Rex Ryan's confidence has turned around the trajectory of a Bills team that suddenly looks viable after shutting out the previously undefeated Patriots. 

Almost to his own detriment at times, Rex Ryan is unapologetic for how he wants his team to play: physical, mean, aggressive. In short, he wants Buffalo to be a bully.

That doesn’t always work when the opposition can punch back, but Ryan and the Bills clearly saw an opportunity in Week 4, in Tom Brady’s final game out of the Patriots lineup. As soon as Buffalo closed out its Week 3 upset of Arizona, Ryan turned his focus to the reigning kings of the AFC East.

“I don’t care who plays quarterback,” Ryan said last Sunday. “Steve Grogan can play quarterback. If [Bill] Belichick’s playing quarterback, we’re coming after him, I promise you that.”

It wasn’t Grogan or Belichick under center, but rather rookie Jacoby Brissett who felt the full force of Buffalo’s attack Sunday. The Bills controlled the line on both sides of the ball and clobbered Brissett numerous times, en route to an emphatic 16-0 win that might reestablish them as an AFC playoff threat—if not a challenger to the Patriots in the East. Tom Brady's return and the Patriots' 3-1 record without him still make them the team to beat, but the Bills at least kept the conversation open for another week or two.

Bills vs. Patriots: Complete Box Score

Already, the Bills are about as far removed from their Week 2 selves as possible.

On Sept. 15, the Bills fell to 0-2 with a miserable Thursday night effort against the Jets, allowing 493 yards. They fired their offensive coordinator, Greg Roman, shortly thereafter, firmly placing Ryan under the microscope for the remainder of the season. With a difficult scheduling awaiting, including the back-to-back against Arizona and New England, Ryan was running short on time to get his house in order.

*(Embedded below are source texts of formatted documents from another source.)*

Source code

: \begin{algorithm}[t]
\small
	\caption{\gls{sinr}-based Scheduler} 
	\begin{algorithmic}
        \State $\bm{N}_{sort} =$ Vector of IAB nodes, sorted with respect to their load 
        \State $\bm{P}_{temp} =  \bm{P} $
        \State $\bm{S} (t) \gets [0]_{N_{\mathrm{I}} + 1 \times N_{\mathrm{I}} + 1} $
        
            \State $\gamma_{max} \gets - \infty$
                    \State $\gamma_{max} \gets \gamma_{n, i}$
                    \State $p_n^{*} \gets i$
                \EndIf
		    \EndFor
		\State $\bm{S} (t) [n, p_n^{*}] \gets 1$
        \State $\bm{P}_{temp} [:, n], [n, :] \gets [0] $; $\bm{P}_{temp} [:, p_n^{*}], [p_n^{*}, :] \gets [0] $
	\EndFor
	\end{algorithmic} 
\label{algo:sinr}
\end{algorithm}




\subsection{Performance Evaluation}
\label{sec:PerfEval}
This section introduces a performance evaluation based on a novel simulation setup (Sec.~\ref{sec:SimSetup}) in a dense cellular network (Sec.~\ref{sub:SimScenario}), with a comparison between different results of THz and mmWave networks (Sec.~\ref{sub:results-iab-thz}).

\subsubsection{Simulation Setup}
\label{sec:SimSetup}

Be it the Roman firing or sheer desperation, though, the Bills have spent the two weeks since looking like world-beaters. They got the job done Sunday in Foxborough by outmuscling the Patriots, who responded in turn with an uncharacteristic series of mistakes.

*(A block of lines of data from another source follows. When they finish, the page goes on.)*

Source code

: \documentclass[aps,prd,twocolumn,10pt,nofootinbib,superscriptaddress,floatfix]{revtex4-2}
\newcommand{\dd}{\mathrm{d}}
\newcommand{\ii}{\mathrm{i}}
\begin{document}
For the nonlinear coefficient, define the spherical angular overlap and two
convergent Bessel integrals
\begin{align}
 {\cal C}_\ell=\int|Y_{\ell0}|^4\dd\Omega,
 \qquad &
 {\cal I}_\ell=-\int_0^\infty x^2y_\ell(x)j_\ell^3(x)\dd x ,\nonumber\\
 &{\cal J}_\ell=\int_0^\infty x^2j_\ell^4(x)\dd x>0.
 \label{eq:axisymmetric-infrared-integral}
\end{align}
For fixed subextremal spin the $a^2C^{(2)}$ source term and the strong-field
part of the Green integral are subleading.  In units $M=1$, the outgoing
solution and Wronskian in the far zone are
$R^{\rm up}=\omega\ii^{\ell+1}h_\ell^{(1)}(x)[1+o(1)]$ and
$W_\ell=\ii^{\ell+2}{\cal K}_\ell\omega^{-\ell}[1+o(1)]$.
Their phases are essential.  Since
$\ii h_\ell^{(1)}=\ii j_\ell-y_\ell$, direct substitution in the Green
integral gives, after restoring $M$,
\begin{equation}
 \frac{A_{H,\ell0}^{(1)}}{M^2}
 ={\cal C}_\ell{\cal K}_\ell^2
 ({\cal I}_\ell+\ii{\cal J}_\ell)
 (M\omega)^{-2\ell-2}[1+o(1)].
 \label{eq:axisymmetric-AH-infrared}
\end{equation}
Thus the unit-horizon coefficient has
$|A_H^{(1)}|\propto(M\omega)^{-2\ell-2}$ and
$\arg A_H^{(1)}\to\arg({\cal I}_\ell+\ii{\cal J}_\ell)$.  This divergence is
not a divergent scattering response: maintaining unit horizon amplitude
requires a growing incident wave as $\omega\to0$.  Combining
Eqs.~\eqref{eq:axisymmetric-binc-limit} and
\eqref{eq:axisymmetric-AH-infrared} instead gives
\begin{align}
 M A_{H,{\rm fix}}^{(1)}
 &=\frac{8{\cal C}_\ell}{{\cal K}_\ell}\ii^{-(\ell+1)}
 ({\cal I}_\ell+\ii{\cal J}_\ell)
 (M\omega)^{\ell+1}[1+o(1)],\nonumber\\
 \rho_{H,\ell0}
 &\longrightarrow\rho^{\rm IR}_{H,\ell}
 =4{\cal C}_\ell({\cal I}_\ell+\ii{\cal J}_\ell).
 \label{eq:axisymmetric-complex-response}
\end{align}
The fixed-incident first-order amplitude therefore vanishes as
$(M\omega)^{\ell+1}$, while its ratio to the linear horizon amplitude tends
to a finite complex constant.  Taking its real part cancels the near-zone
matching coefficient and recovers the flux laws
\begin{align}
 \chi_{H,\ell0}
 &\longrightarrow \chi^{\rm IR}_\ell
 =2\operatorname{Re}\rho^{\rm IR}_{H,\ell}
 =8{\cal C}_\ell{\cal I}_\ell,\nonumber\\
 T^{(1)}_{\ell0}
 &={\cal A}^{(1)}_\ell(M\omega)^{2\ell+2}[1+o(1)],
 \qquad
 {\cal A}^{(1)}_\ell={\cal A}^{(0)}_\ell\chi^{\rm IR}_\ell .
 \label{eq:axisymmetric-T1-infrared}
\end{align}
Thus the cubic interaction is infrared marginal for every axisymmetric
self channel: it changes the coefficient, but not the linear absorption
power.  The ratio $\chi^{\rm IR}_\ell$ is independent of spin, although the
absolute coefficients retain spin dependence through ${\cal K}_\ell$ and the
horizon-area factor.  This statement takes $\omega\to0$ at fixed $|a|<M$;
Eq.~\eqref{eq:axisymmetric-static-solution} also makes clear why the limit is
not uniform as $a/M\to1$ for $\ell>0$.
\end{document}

Buffalo actually fired the opening salvo before the game even started. As Brissett and Malcolm Mitchell jogged off the field following warm-ups, Buffalo’s Robert Blanton initiated a scuffle that also featured his teammate Aaron Williams twice shoving the head of Patriots assistant Chad O’Shea.

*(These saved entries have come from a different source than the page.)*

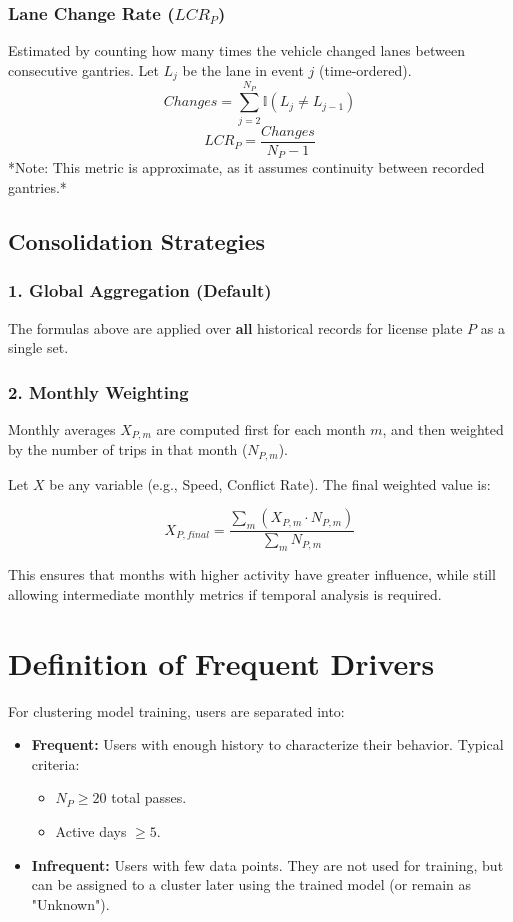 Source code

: \subsubsection{Lane Change Rate ($LCR_P$)}
Estimated by counting how many times the vehicle changed lanes between consecutive gantries. Let $L_j$ be the lane in event $j$ (time-ordered).
\begin{equation}
    Changes = \sum_{j=2}^{N_P} \mathbb{I}(L_j \neq L_{j-1})
\end{equation}
\begin{equation}
    LCR_P = \frac{Changes}{N_P - 1}    
\end{equation}
*Note: This metric is approximate, as it assumes continuity between recorded gantries.*

\subsection{Consolidation Strategies}

\subsubsection{1. Global Aggregation (Default)}
The formulas above are applied over \textbf{all} historical records for license plate $P$ as a single set.

\subsubsection{2. Monthly Weighting}
Monthly averages $X_{P, m}$ are computed first for each month $m$, and then weighted by the number of trips in that month ($N_{P, m}$).

Let $X$ be any variable (e.g., Speed, Conflict Rate). The final weighted value is:

\begin{equation}
    X_{P, final} = \frac{\sum_{m} \left( X_{P, m} \cdot N_{P, m} \right)}{\sum_{m} N_{P, m}}
\end{equation}

This ensures that months with higher activity have greater influence, while still allowing intermediate monthly metrics if temporal analysis is required.

\section{Definition of Frequent Drivers}
For clustering model training, users are separated into:
\begin{itemize}
    \item \textbf{Frequent:} Users with enough history to characterize their behavior. Typical criteria:
    \begin{itemize}
        \item $N_P \ge 20$ total passes.
        \item Active days $\ge 5$.
    \end{itemize}
    \item \textbf{Infrequent:} Users with few data points. They are not used for training, but can be assigned to a cluster later using the trained model (or remain as "Unknown").
\end{itemize}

Patriots president Jonathan Kraft thought the whole incident reeked of Ryan’s influence, saying in an interview with 98.5 The Sports Hub: “I think if you are less-than-disciplined in your personal approach, your team will take on the attitude of the coach. I think for different people, different strategies work. I guess you’d have to ask Rex but my guess is that Rex probably loves that. That’s why Rex is Rex and that’s why Bill is Bill.”

Watch: Patriots, Bills players scuffle during pregame warmups

Whether that all had a lasting effect on Sunday’s game is impossible to say, but it is safe to assume Blanton doesn’t step to Brady in similar circumstances. Perhaps the Bills thought they could rattle Brissett.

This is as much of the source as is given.